A chiudere la giornata, in un giardino di Bolzano, il quartetto Team Hegdal, guidato dal sassofonista Eirik, con Eivind Lønning alla tromba, Ole Morten Vågan al contrabbasso e Gard Nilssen alla batteria. Un pianoless quartet validissimo, ispirato a Ornette, con grande duttilità ritmica, ottima interazione tra i fiati, varietà timbrica garantita anche dall’utilizzo del clarinetto basso e di una pocket trumpet, con un grande risultato artistico nonostante lo spazio poco confacente per un concerto. La forte presenza norvegese in questa edizione del festival altoatesino, e l’eccezionale qualità dei musicisti provenienti da quella zona d’Europa, non può non richiamare alla mente il fondamentale testo di Luca Vitali Il suono del Nord. La Norvegia protagonista della scena jazz europea, recentemente riedito da Auditorium in una versione aggiornata e ampliata.
L’attuale scena berlinese era rappresentata al festival dal gruppo SVM3 feat. Beatdenker con la leader Svetlana Marinchenko voce, pianoforte e synth, Jo Beatdenker alla chitarra e sampler, Felix Henkelhausen al contrabbasso e Philip Dornbusch alla batteria. Una formazione davvero convincente, dal totale interplay, con aperture free, una ritmica elastica e performante. La loro proposta è fortemente debitrice del progressive rock, e si basa sulla perizia della leader, avvalendosi ampiamente del lavoro del chitarrista, per una proposta varia e avvincente.
Presso la Casa della Pesa, al centro di Bolzano, il festival ha attivato dei brevi set mattutini denominati Sonic Reaction, incontri estemporanei di improvvisazione tra musicisti mai incontratisi prima. Chi scrive ha assistito a quello tra la violinista Anaïs Drago e il pianista – per l’occasione anche al violoncello – Kit Downes, una seduta di impro intensa e coinvolgente, specie nell’incrociarsi tra il pianoforte verticale preparato e il violino e la voce.

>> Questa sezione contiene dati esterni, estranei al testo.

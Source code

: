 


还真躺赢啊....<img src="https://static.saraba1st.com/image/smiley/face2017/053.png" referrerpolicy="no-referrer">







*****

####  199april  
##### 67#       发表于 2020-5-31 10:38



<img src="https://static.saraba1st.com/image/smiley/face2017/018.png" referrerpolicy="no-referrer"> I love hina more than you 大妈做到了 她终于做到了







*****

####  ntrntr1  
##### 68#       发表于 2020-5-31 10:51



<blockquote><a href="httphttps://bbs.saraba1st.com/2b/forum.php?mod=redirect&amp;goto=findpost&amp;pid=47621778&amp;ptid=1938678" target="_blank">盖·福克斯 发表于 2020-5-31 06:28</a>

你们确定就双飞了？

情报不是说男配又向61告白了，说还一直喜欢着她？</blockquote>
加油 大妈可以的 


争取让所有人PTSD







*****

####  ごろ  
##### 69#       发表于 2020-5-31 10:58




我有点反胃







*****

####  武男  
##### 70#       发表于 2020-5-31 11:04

L’Hotel Bad Ratzes, alle pendici dello Sciliar, ha ospitato il trio di Louise Knobil, con Chloé Marsigny al clarinetto basso e Fabien Ghirotto alla batteria. Un trio che gioca con scioltezza sul canto in francese della leader, anche contrabbassista, con buona comunicatività e senso dell’umorismo.
Anaïs Drago è poi tornata a suonare con il suo noto trio Relevé (Federico Calcagno ai clarinetti e Max Trabucco alla batteria), pienamente convincente, tra composizioni variegate e ardite, a tratti austere, a tratti danzanti anche con influenze balcaniche. Tempi dispari complessi, rapidi cambiamenti di tempo, rincorrersi di sonorità, un gruppo che si conferma in costante crescita.
Le distillerie Roner a Termeno hanno ospitato il concerto di un trio insolito, denominato Spin & Spells, con Raphael Quenehen al sax tenore, Simon Winse al kamélé ngoni, flauto e alla voce e l’arpista Rafaëlle Rinaudo, per una world music di matrice africana.
In chiusura della parte di festival seguita da chi scrive, il grande evento del concerto per organo di Kit Downes presso la Chiesa Parrocchiale di Gries. Un emozionante flusso improvvisativo, con gli inserti di un brano di Bartok e di un canto popolare polacco, nel quale il musicista britannico ha sfruttato con maestria tutte le sonorità dello strumento, giocando con fantasia sui registri, con esiti profondamente intensi e memorabili.